[Records contained in a dataset]

======

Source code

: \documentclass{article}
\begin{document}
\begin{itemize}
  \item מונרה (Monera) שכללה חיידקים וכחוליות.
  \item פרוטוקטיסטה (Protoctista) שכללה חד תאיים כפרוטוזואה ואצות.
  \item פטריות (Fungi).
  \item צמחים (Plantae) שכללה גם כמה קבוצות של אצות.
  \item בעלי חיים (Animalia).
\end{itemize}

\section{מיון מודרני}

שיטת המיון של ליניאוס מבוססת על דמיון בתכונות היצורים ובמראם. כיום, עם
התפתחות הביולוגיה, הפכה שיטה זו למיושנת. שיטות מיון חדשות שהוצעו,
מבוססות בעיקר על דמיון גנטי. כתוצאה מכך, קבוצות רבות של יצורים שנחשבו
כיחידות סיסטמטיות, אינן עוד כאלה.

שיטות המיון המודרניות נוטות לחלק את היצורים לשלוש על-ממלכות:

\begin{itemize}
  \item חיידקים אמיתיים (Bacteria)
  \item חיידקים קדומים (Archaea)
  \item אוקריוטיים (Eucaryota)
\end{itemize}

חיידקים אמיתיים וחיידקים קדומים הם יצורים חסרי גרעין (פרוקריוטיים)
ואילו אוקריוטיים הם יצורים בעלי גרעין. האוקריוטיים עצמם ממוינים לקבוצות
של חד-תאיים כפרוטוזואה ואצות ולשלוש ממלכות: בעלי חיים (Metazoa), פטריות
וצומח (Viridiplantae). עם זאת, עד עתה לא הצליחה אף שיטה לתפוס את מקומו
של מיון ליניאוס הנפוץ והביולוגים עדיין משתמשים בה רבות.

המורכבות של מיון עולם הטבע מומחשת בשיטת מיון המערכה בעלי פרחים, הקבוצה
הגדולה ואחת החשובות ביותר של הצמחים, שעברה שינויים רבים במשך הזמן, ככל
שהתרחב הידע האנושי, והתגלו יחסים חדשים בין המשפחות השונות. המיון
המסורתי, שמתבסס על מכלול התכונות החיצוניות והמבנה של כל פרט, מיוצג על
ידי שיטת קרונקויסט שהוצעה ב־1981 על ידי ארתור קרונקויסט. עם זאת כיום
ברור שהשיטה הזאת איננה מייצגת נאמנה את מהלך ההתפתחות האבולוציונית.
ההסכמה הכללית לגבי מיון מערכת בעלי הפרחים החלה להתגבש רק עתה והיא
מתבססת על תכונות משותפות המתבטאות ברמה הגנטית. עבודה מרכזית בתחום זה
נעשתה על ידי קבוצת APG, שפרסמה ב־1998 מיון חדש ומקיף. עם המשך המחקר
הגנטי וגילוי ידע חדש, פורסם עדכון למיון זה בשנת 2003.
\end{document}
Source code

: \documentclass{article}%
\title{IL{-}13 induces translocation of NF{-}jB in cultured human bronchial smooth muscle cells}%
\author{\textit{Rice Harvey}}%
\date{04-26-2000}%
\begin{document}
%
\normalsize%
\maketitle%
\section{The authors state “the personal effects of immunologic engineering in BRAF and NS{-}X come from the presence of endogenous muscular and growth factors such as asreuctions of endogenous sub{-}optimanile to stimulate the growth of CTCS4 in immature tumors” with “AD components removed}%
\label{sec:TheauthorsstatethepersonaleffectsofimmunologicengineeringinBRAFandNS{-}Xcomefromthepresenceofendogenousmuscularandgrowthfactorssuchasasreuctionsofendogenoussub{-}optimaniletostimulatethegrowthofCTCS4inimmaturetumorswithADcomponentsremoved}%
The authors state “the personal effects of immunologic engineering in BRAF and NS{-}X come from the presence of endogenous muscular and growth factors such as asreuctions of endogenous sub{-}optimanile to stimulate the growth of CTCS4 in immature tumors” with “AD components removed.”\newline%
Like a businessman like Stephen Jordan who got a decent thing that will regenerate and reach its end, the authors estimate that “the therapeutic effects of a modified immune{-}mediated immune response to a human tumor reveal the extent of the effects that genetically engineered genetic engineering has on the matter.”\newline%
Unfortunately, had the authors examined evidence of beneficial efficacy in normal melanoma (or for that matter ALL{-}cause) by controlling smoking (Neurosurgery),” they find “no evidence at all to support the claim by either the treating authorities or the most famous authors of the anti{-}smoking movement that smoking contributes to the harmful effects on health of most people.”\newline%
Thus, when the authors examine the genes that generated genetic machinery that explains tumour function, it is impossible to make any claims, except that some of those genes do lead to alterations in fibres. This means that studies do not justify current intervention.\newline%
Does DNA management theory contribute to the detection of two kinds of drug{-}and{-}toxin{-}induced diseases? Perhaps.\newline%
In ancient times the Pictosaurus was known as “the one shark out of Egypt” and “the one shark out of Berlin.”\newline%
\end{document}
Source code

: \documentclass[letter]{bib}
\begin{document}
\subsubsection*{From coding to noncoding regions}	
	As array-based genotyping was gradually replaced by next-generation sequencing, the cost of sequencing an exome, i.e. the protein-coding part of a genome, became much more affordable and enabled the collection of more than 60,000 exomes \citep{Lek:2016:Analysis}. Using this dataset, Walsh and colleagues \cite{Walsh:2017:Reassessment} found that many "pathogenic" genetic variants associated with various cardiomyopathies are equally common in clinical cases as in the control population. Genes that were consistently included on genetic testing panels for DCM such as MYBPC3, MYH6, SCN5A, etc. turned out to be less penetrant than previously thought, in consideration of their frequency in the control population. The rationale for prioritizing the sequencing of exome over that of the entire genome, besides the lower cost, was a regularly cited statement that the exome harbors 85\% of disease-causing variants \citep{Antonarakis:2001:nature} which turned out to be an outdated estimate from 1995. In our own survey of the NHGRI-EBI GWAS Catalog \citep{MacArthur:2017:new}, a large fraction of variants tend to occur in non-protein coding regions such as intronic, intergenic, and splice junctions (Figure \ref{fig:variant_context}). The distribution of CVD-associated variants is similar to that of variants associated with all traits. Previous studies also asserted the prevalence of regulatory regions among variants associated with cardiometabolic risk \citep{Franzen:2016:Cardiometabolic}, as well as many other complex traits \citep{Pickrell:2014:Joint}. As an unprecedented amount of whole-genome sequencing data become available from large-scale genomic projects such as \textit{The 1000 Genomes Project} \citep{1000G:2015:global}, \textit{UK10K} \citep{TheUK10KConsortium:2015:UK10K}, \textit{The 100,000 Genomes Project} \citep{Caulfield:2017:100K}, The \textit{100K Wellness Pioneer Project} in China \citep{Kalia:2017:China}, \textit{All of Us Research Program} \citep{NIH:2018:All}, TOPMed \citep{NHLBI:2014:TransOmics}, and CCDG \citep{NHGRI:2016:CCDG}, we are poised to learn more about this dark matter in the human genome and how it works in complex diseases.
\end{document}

======

What you are asked to do: Count how many lines of the records hold the string "ואצות"; the answer is that number alone.

Answer to this problem: 2